Dataset entries:
*** Block opens ***

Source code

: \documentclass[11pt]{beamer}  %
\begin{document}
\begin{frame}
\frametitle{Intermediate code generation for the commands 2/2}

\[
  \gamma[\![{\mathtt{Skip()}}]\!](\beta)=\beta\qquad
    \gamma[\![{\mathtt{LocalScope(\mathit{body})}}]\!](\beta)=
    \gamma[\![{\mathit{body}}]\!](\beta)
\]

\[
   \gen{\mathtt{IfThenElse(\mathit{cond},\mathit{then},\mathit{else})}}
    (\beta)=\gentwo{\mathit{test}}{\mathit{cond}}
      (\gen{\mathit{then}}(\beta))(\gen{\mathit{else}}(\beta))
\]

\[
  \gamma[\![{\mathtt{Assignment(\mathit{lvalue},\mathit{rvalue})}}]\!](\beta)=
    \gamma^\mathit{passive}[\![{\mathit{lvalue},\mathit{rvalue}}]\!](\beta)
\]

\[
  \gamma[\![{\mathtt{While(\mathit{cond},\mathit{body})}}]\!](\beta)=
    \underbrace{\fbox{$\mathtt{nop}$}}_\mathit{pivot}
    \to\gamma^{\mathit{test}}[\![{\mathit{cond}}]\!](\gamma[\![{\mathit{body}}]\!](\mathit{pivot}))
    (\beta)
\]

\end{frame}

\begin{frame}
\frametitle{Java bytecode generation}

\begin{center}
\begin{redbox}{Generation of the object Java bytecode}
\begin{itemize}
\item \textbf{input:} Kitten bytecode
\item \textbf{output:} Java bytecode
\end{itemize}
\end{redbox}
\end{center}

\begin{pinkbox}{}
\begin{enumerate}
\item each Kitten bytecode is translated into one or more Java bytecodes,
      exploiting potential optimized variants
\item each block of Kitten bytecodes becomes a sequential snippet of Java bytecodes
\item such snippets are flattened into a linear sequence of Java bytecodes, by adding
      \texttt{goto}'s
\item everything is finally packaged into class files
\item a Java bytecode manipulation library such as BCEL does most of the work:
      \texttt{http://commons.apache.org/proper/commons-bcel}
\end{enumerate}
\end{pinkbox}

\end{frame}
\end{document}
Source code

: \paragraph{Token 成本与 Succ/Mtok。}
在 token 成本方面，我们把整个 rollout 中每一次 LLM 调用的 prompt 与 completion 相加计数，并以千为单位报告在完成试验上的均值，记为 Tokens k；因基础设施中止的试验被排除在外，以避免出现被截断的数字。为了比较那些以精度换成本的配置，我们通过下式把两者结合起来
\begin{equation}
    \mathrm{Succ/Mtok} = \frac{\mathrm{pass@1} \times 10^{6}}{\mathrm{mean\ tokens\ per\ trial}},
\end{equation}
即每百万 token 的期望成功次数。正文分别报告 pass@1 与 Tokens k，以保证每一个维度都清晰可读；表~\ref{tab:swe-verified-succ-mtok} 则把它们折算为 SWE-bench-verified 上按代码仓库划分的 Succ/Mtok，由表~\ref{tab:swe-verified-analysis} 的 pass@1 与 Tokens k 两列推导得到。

*** Block closes ***

**PROBLEM REQUIREMENTS**:
An exact copy of all the records is what is needed here.

**RESPONSE FOR THIS EXERCISE**:
Source code

: \documentclass[11pt]{beamer}  %
\begin{document}
\begin{frame}
\frametitle{Intermediate code generation for the commands 2/2}

\[
  \gamma[\![{\mathtt{Skip()}}]\!](\beta)=\beta\qquad
    \gamma[\![{\mathtt{LocalScope(\mathit{body})}}]\!](\beta)=
    \gamma[\![{\mathit{body}}]\!](\beta)
\]

\[
   \gen{\mathtt{IfThenElse(\mathit{cond},\mathit{then},\mathit{else})}}
    (\beta)=\gentwo{\mathit{test}}{\mathit{cond}}
      (\gen{\mathit{then}}(\beta))(\gen{\mathit{else}}(\beta))
\]

\[
  \gamma[\![{\mathtt{Assignment(\mathit{lvalue},\mathit{rvalue})}}]\!](\beta)=
    \gamma^\mathit{passive}[\![{\mathit{lvalue},\mathit{rvalue}}]\!](\beta)
\]

\[
  \gamma[\![{\mathtt{While(\mathit{cond},\mathit{body})}}]\!](\beta)=
    \underbrace{\fbox{$\mathtt{nop}$}}_\mathit{pivot}
    \to\gamma^{\mathit{test}}[\![{\mathit{cond}}]\!](\gamma[\![{\mathit{body}}]\!](\mathit{pivot}))
    (\beta)
\]

\end{frame}

\begin{frame}
\frametitle{Java bytecode generation}

\begin{center}
\begin{redbox}{Generation of the object Java bytecode}
\begin{itemize}
\item \textbf{input:} Kitten bytecode
\item \textbf{output:} Java bytecode
\end{itemize}
\end{redbox}
\end{center}

\begin{pinkbox}{}
\begin{enumerate}
\item each Kitten bytecode is translated into one or more Java bytecodes,
      exploiting potential optimized variants
\item each block of Kitten bytecodes becomes a sequential snippet of Java bytecodes
\item such snippets are flattened into a linear sequence of Java bytecodes, by adding
      \texttt{goto}'s
\item everything is finally packaged into class files
\item a Java bytecode manipulation library such as BCEL does most of the work:
      \texttt{http://commons.apache.org/proper/commons-bcel}
\end{enumerate}
\end{pinkbox}

\end{frame}
\end{document}
Source code

: \paragraph{Token 成本与 Succ/Mtok。}
在 token 成本方面，我们把整个 rollout 中每一次 LLM 调用的 prompt 与 completion 相加计数，并以千为单位报告在完成试验上的均值，记为 Tokens k；因基础设施中止的试验被排除在外，以避免出现被截断的数字。为了比较那些以精度换成本的配置，我们通过下式把两者结合起来
\begin{equation}
    \mathrm{Succ/Mtok} = \frac{\mathrm{pass@1} \times 10^{6}}{\mathrm{mean\ tokens\ per\ trial}},
\end{equation}
即每百万 token 的期望成功次数。正文分别报告 pass@1 与 Tokens k，以保证每一个维度都清晰可读；表~\ref{tab:swe-verified-succ-mtok} 则把它们折算为 SWE-bench-verified 上按代码仓库划分的 Succ/Mtok，由表~\ref{tab:swe-verified-analysis} 的 pass@1 与 Tokens k 两列推导得到。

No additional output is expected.